Nietzsche cuenta en su Así habló Zaratustra una escena bastante truculenta que viene como anillo al dedo para nuestro caso. Paseaba Zaratustra por el campo cuando halló a un labrador en serios apuros: una negra serpiente se le había deslizado dentro de la boca y clavaba sus colmillos en la garganta del desdichado, que apenas podía hacer otra cosa que implorar auxilio con ojos de espanto. Zaratustra se dirigió al campesino y le increpó con palabras parecidas a estas: «¿Por qué gimes? ¡Muérdela! ¡Muérdele la cabeza y escúpela lejos!». El campesino mordió la cabeza de la serpiente y así se liberó.

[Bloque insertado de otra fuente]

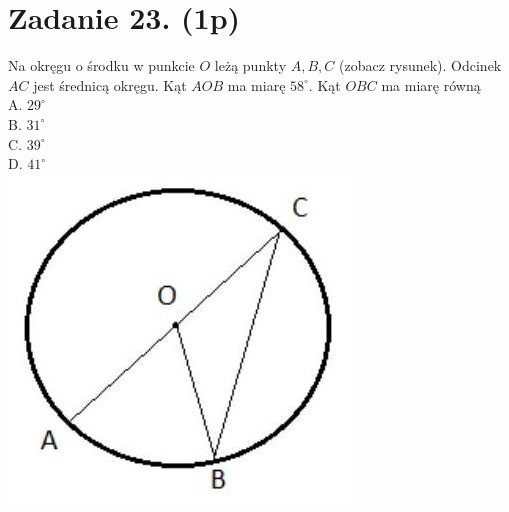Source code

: \documentclass[10pt]{article}
\begin{document}
\section*{Zadanie 23. (1p)}
Na okręgu o środku w punkcie \(O\) leżą punkty \(A, B, C\) (zobacz rysunek). Odcinek \(A C\) jest średnicą okręgu. Kąt \(A O B\) ma miarę \(58^{\circ}\). Kąt \(O B C\) ma miarę równą\\
A. \(29^{\circ}\)\\
B. \(31^{\circ}\)\\
C. \(39^{\circ}\)\\
D. \(41^{\circ}\)\\
\includegraphics[max width=\textwidth, center]{2024_11_21_b63ac6eb3d78a57ac924g-07}
\end{document}

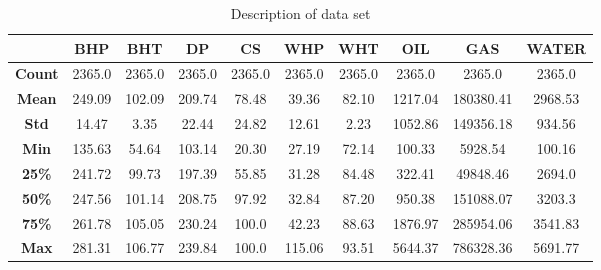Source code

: \documentclass[english]{article}
\begin{document}
\begin{appendices}
\begin{table}[H]
\centering
\caption{Description of data set}
\begin{tabular}{|c|c|c|c|c|c|c|c|c|c|}
\hline
\textbf{}      & \textbf{BHP} & \textbf{BHT} & \textbf{DP} & \textbf{CS} & \textbf{WHP} & \textbf{WHT} & \textbf{OIL} & \textbf{GAS} & \textbf{WATER} \\ \hline
\textbf{Count} & 2365.0       & 2365.0       & 2365.0      & 2365.0      & 2365.0       & 2365.0       & 2365.0       & 2365.0       & 2365.0         \\ \hline
\textbf{Mean}  & 249.09       & 102.09       & 209.74      & 78.48       & 39.36        & 82.10        & 1217.04      & 180380.41    & 2968.53        \\ \hline
\textbf{Std}   & 14.47        & 3.35         & 22.44       & 24.82       & 12.61        & 2.23         & 1052.86      & 149356.18    & 934.56         \\ \hline
\textbf{Min}   & 135.63       & 54.64        & 103.14      & 20.30       & 27.19        & 72.14        & 100.33       & 5928.54      & 100.16         \\ \hline
\textbf{25\%}  & 241.72       & 99.73        & 197.39      & 55.85       & 31.28        & 84.48        & 322.41       & 49848.46     & 2694.0         \\ \hline
\textbf{50\%}  & 247.56       & 101.14       & 208.75      & 97.92       & 32.84        & 87.20        & 950.38       & 151088.07    & 3203.3         \\ \hline
\textbf{75\%}  & 261.78       & 105.05       & 230.24      & 100.0       & 42.23        & 88.63        & 1876.97      & 285954.06    & 3541.83        \\ \hline
\textbf{Max}   & 281.31       & 106.77       & 239.84      & 100.0       & 115.06       & 93.51        & 5644.37      & 786328.36    & 5691.77        \\ \hline
\end{tabular}
\end{table}


\end{appendices}
\end{document}
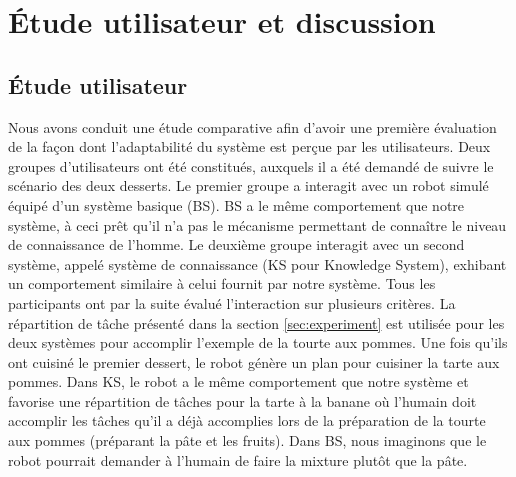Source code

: \documentclass[a4paper,11pt,twoside]{StyleThese}
\begin{document}


\section{Étude utilisateur et discussion}
\label{study}

\subsection{Étude utilisateur}
Nous avons conduit une étude comparative afin d'avoir une première évaluation de la façon dont l'adaptabilité du système est perçue par les utilisateurs. Deux groupes d'utilisateurs ont été constitués, auxquels il a été demandé de suivre le scénario des deux desserts. Le premier groupe a interagit avec un robot simulé équipé d'un système basique (BS). BS a le même comportement que notre système, à ceci prêt qu'il n'a pas le mécanisme permettant de connaître le niveau de connaissance de l'homme. Le deuxième groupe interagit avec un second système, appelé système de connaissance (KS pour Knowledge System), exhibant un comportement similaire à celui fournit par notre système.
Tous les participants ont par la suite évalué l'interaction sur plusieurs critères.
%
La répartition de tâche présenté dans la section \ref{sec:experiment} 
est utilisée pour les deux systèmes pour accomplir l'exemple de la tourte aux pommes. Une fois qu'ils ont cuisiné le premier dessert, le robot génère un plan pour cuisiner la tarte aux pommes. Dans KS, le robot a le même comportement que notre système et favorise une répartition de tâches pour la tarte à la banane où l'humain doit accomplir les tâches qu'il a déjà accomplies lors de la préparation de la tourte aux pommes (préparant la pâte et les fruits).
Dans BS, nous imaginons que le robot pourrait demander à l'humain de faire la mixture plutôt que la pâte.
\end{document}
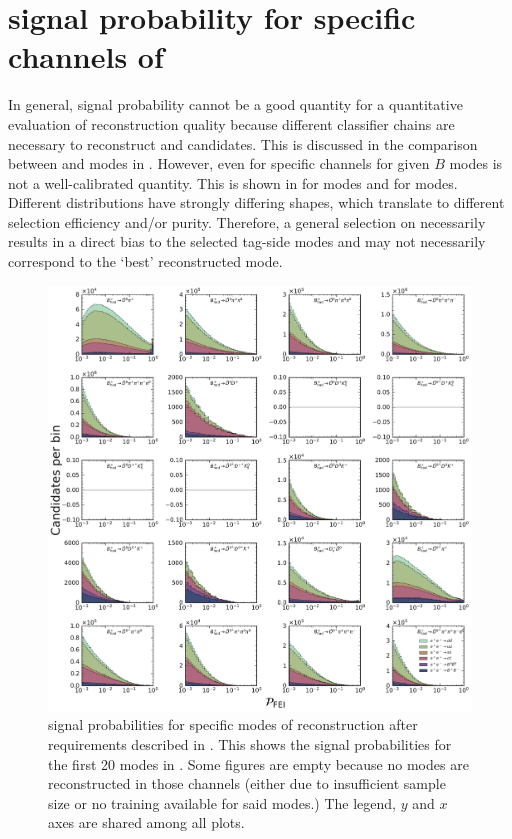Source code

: \chapter{\texorpdfstring{\FEI}{FEI} signal probability for specific channels of \texorpdfstring{\B}{B}}\label{sec:appendix_fei_signal_probabilities}

In general, \FEI signal probability cannot be a good quantity for a quantitative evaluation of reconstruction quality because different classifier chains are necessary to reconstruct \Bp and \Bz candidates.
This is discussed in the comparison between \feiBp and \feiBz modes in .
However, even for specific channels for given $B$ modes \feiProb is not a well-calibrated quantity.
This is shown in  for \Bp modes and  for \Bz modes.
Different distributions have strongly differing shapes, which translate to different selection efficiency and/or purity.
Therefore, a general selection on \feiProb necessarily results in a direct bias to the 
selected tag-side modes and may not necessarily correspond to the `best' reconstructed mode.

\begin{figure}[htbp!]
    \centering
    \includegraphics[width=1\textwidth]{figures/appendices/FEI_signal_probabilities/Bp_feiSigProbs1.pdf}
    \caption{\label{fig:feisigprobs1} \FEI signal probabilities for specific modes of \Bp reconstruction after requirements described in .
    This shows the signal probabilities for the first 20 \Bp modes in .
    Some figures are empty because no modes are reconstructed in those channels (either due to insufficient sample size or no training available for said modes.)
    The legend, $y$ and $x$ axes are shared among all plots.
    }
\end{figure}


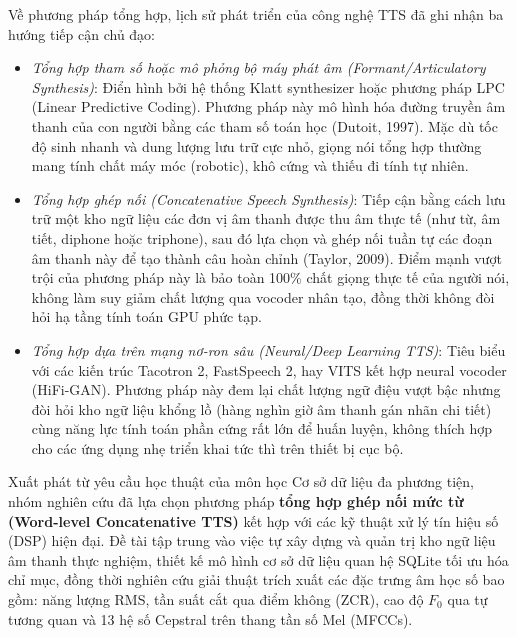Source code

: Về phương pháp tổng hợp, lịch sử phát triển của công nghệ TTS đã ghi nhận ba hướng tiếp cận chủ đạo:
\begin{itemize}
    \item \textit{Tổng hợp tham số hoặc mô phỏng bộ máy phát âm (Formant/Articulatory Synthesis)}: Điển hình bởi hệ thống Klatt synthesizer hoặc phương pháp LPC (Linear Predictive Coding). Phương pháp này mô hình hóa đường truyền âm thanh của con người bằng các tham số toán học (Dutoit, 1997). Mặc dù tốc độ sinh nhanh và dung lượng lưu trữ cực nhỏ, giọng nói tổng hợp thường mang tính chất máy móc (robotic), khô cứng và thiếu đi tính tự nhiên.
    \item \textit{Tổng hợp ghép nối (Concatenative Speech Synthesis)}: Tiếp cận bằng cách lưu trữ một kho ngữ liệu các đơn vị âm thanh được thu âm thực tế (như từ, âm tiết, diphone hoặc triphone), sau đó lựa chọn và ghép nối tuần tự các đoạn âm thanh này để tạo thành câu hoàn chỉnh (Taylor, 2009). Điểm mạnh vượt trội của phương pháp này là bảo toàn 100\% chất giọng thực tế của người nói, không làm suy giảm chất lượng qua vocoder nhân tạo, đồng thời không đòi hỏi hạ tầng tính toán GPU phức tạp.
    \item \textit{Tổng hợp dựa trên mạng nơ-ron sâu (Neural/Deep Learning TTS)}: Tiêu biểu với các kiến trúc Tacotron 2, FastSpeech 2, hay VITS kết hợp neural vocoder (HiFi-GAN). Phương pháp này đem lại chất lượng ngữ điệu vượt bậc nhưng đòi hỏi kho ngữ liệu khổng lồ (hàng nghìn giờ âm thanh gán nhãn chi tiết) cùng năng lực tính toán phần cứng rất lớn để huấn luyện, không thích hợp cho các ứng dụng nhẹ triển khai tức thì trên thiết bị cục bộ.
\end{itemize}

Xuất phát từ yêu cầu học thuật của môn học Cơ sở dữ liệu đa phương tiện, nhóm nghiên cứu đã lựa chọn phương pháp \textbf{tổng hợp ghép nối mức từ (Word-level Concatenative TTS)} kết hợp với các kỹ thuật xử lý tín hiệu số (DSP) hiện đại. Đề tài tập trung vào việc tự xây dựng và quản trị kho ngữ liệu âm thanh thực nghiệm, thiết kế mô hình cơ sở dữ liệu quan hệ SQLite tối ưu hóa chỉ mục, đồng thời nghiên cứu giải thuật trích xuất các đặc trưng âm học số bao gồm: năng lượng RMS, tần suất cắt qua điểm không (ZCR), cao độ $F_0$ qua tự tương quan và 13 hệ số Cepstral trên thang tần số Mel (MFCCs).

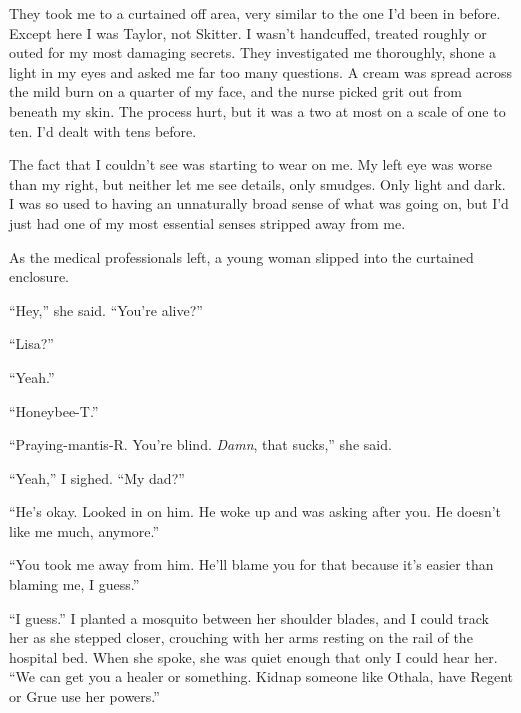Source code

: They took me to a curtained off area, very similar to the one I'd been in before.  Except here I was Taylor, not Skitter.  I wasn't handcuffed, treated roughly or outed for my most damaging secrets.  They investigated me thoroughly, shone a light in my eyes and asked me far too many questions.  A cream was spread across the mild burn on a quarter of my face, and the nurse picked grit out from beneath my skin.  The process hurt, but it was a two at most on a scale of one to ten.  I'd dealt with tens before.



The fact that I couldn't see was starting to wear on me.  My left eye was worse than my right, but neither let me see details, only smudges.  Only light and dark.  I was so used to having an unnaturally broad sense of what was going on, but I'd just had one of my most essential senses stripped away from me.



As the medical professionals left, a young woman slipped into the curtained enclosure.



``Hey,'' she said.  ``You're alive?''



``Lisa?''



``Yeah.''



``Honeybee-T.''



``Praying-mantis-R.  You're blind.  \emph{Damn}, that sucks,'' she said.



``Yeah,'' I sighed.  ``My dad?''



``He's okay.  Looked in on him.  He woke up and was asking after you.  He doesn't like me much, anymore.''



``You took me away from him.  He'll blame you for that because it's easier than blaming me, I guess.''



``I guess.''  I planted a mosquito between her shoulder blades, and I could track her as she stepped closer, crouching with her arms resting on the rail of the hospital bed.  When she spoke, she was quiet enough that only I could hear her.  ``We can get you a healer or something.  Kidnap someone like Othala, have Regent or Grue use her powers.''




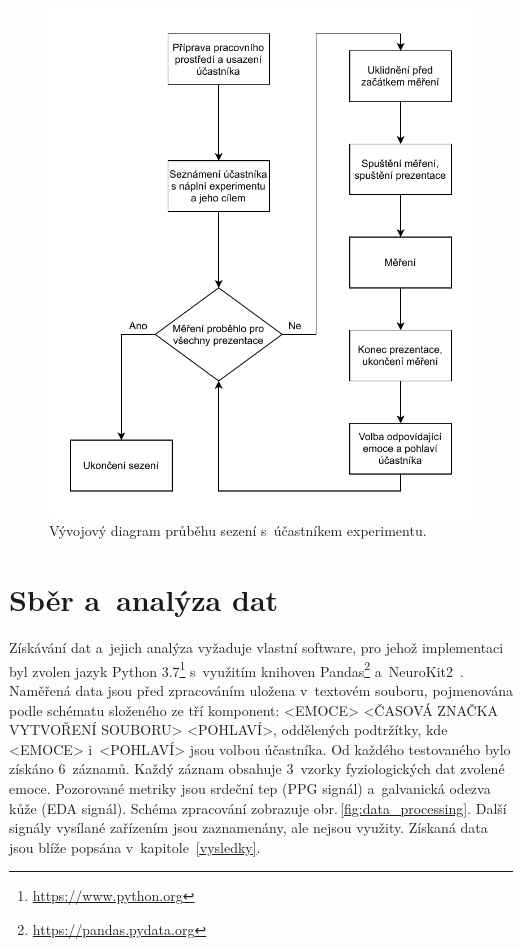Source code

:     \begin{figure}[H]
        \centering
        \includegraphics{obrazky-figures/session.pdf}
        \caption{Vývojový diagram průběhu sezení s~účastníkem experimentu.}
        \label{fig:session_diagram}
    \end{figure}
    
    \section{Sběr a~analýza dat}
    Získávání dat a~jejich analýza vyžaduje vlastní software, pro jehož implementaci byl zvolen jazyk Python 3.7\footnote{\url{https://www.python.org}} s~využitím knihoven Pandas\footnote{\url{https://pandas.pydata.org}} a~NeuroKit2~\cite{Makowski2021neurokit}. Naměřená data jsou před zpracováním uložena v~textovém souboru, pojmenována podle schématu složeného ze tří komponent: <EMOCE> <ČA\-SO\-VÁ ZNAČKA VYTVOŘENÍ SOUBORU> <POHLAVÍ>, oddělených podtržítky, kde <EMOCE> i~<POHLAVÍ> jsou volbou účastníka. Od každého testovaného bylo získáno 6~záznamů. Každý záznam obsahuje 3~vzorky fyziologických dat zvolené emoce. Pozorované metriky jsou srdeční tep (PPG signál) a~galvanická odezva kůže (EDA signál). Schéma zpracování zobrazuje obr.\,\ref{fig:data_processing}. Další signály vysílané zařízením jsou zaznamenány, ale nejsou využity. Získaná data jsou blíže popsána v~kapitole~\ref{vysledky}.
    
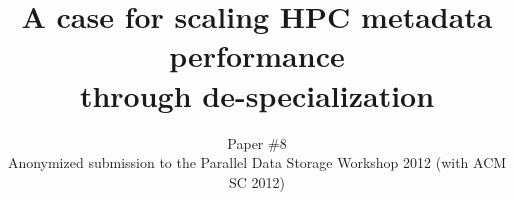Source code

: \documentclass[10pt, conference]{IEEEtran}
\begin{document}
\date{}

\title{A case for scaling HPC metadata performance \\ through
de-specialization}

\author{
    \normalsize {Paper \#8} \\ 
    \normalsize {Anonymized submission to the Parallel Data Storage Workshop 2012 (with ACM SC 2012)}
}


\maketitle
%







\end{document}
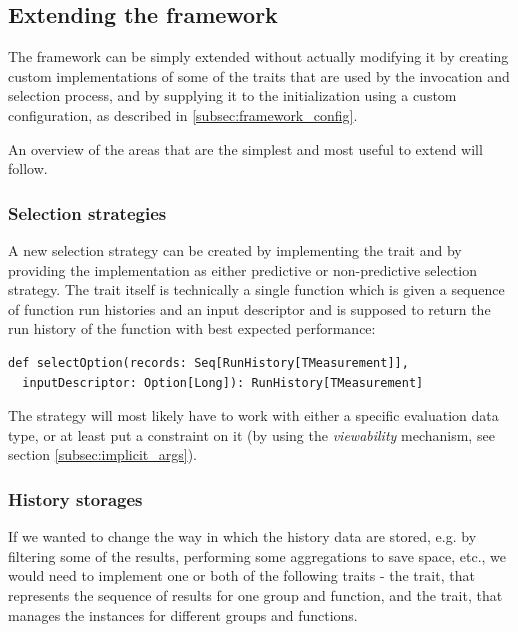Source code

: \subsection{Extending the framework}

The framework can be simply extended without actually modifying it by creating custom implementations of some of the traits that are used by the invocation and selection process, and by supplying it to the  initialization using a custom configuration, as described in \ref{subsec:framework_config}.

An overview of the areas that are the simplest and most useful to extend will follow.

\subsubsection{Selection strategies}

A new selection strategy can be created by implementing the  trait and by providing the implementation as either predictive or non-predictive selection strategy. The trait itself is technically a single function which is given a sequence of function run histories and an input descriptor and is supposed to return the run history of the function with best expected performance:

\lstset{style=Scala}
\begin{lstlisting}
def selectOption(records: Seq[RunHistory[TMeasurement]], 
  inputDescriptor: Option[Long]): RunHistory[TMeasurement]
\end{lstlisting}

The strategy will most likely have to work with either a specific evaluation data type, or at least put a constraint on it (by using the \textit{viewability} mechanism, see section \ref{subsec:implicit_args}).

\subsubsection{History storages}

If we wanted to change the way in which the history data are stored, e.g. by filtering some of the results, performing some aggregations to save space, etc., we would need to implement one or both of the following traits - the  trait, that represents the sequence of results for one group and function, and the  trait, that manages the  instances for different groups and functions.

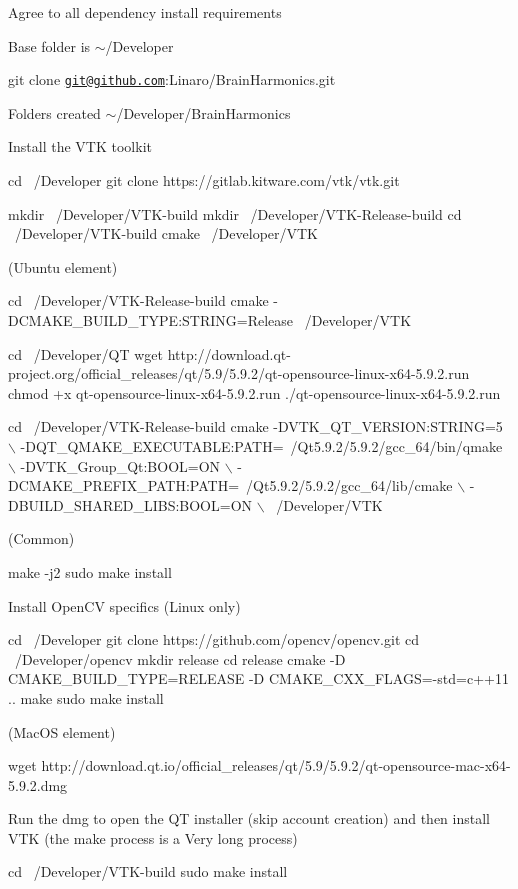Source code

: Agree to all dependency install requirements

Base folder is $\sim$/\+Developer

git clone \href{mailto:git@github.com}{\tt git@github.\+com}\+:Linaro/\+Brain\+Harmonics.\+git

Folders created $\sim$/\+Developer/\+Brain\+Harmonics

Install the V\+TK toolkit


\begin{DoxyCode}
cd ~/Developer
git clone https://gitlab.kitware.com/vtk/vtk.git

mkdir ~/Developer/VTK-build
mkdir ~/Developer/VTK-Release-build
cd ~/Developer/VTK-build
cmake ~/Developer/VTK
\end{DoxyCode}
 (Ubuntu element) 
\begin{DoxyCode}
cd ~/Developer/VTK-Release-build
cmake -DCMAKE\_BUILD\_TYPE:STRING=Release ~/Developer/VTK

cd ~/Developer/QT
wget http://download.qt-project.org/official\_releases/qt/5.9/5.9.2/qt-opensource-linux-x64-5.9.2.run
chmod +x qt-opensource-linux-x64-5.9.2.run
./qt-opensource-linux-x64-5.9.2.run

cd ~/Developer/VTK-Release-build
cmake -DVTK\_QT\_VERSION:STRING=5 \(\backslash\)
      -DQT\_QMAKE\_EXECUTABLE:PATH=~/Qt5.9.2/5.9.2/gcc\_64/bin/qmake \(\backslash\)
      -DVTK\_Group\_Qt:BOOL=ON \(\backslash\)
      -DCMAKE\_PREFIX\_PATH:PATH=~/Qt5.9.2/5.9.2/gcc\_64/lib/cmake  \(\backslash\)
      -DBUILD\_SHARED\_LIBS:BOOL=ON \(\backslash\)
      ~/Developer/VTK
\end{DoxyCode}
 (Common) 
\begin{DoxyCode}
make -j2
sudo make install
\end{DoxyCode}


Install Open\+CV specifics (Linux only) 
\begin{DoxyCode}
cd ~/Developer
git clone https://github.com/opencv/opencv.git
cd ~/Developer/opencv
mkdir release
cd release
cmake -D CMAKE\_BUILD\_TYPE=RELEASE -D CMAKE\_CXX\_FLAGS=-std=c++11 ..
make
sudo make install
\end{DoxyCode}


(Mac\+OS element) 
\begin{DoxyCode}
wget http://download.qt.io/official\_releases/qt/5.9/5.9.2/qt-opensource-mac-x64-5.9.2.dmg
\end{DoxyCode}
 Run the dmg to open the QT installer (skip account creation) and then install V\+TK (the make process is a Very long process) 
\begin{DoxyCode}
cd ~/Developer/VTK-build
sudo make install
\end{DoxyCode}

Hoy, en Europa en general y en España en particular, da la impresión de que una negra serpiente que se llama culpa nos ha atenazado la garganta mientras, a nuestro alrededor, un coro de lémures grita «¡Arrepiéntete!». Pues bien: muérdela; muerde esa cabeza de la culpa histórica y escúpela lejos. Porque toda esa gente que vivió en tu suelo, que se llamaba con tu nombre, que tenía tu misma cara, escribió hazañas asombrosas.
No te arrepientas. Hay razones de sobra para que estés orgulloso de la Historia de España.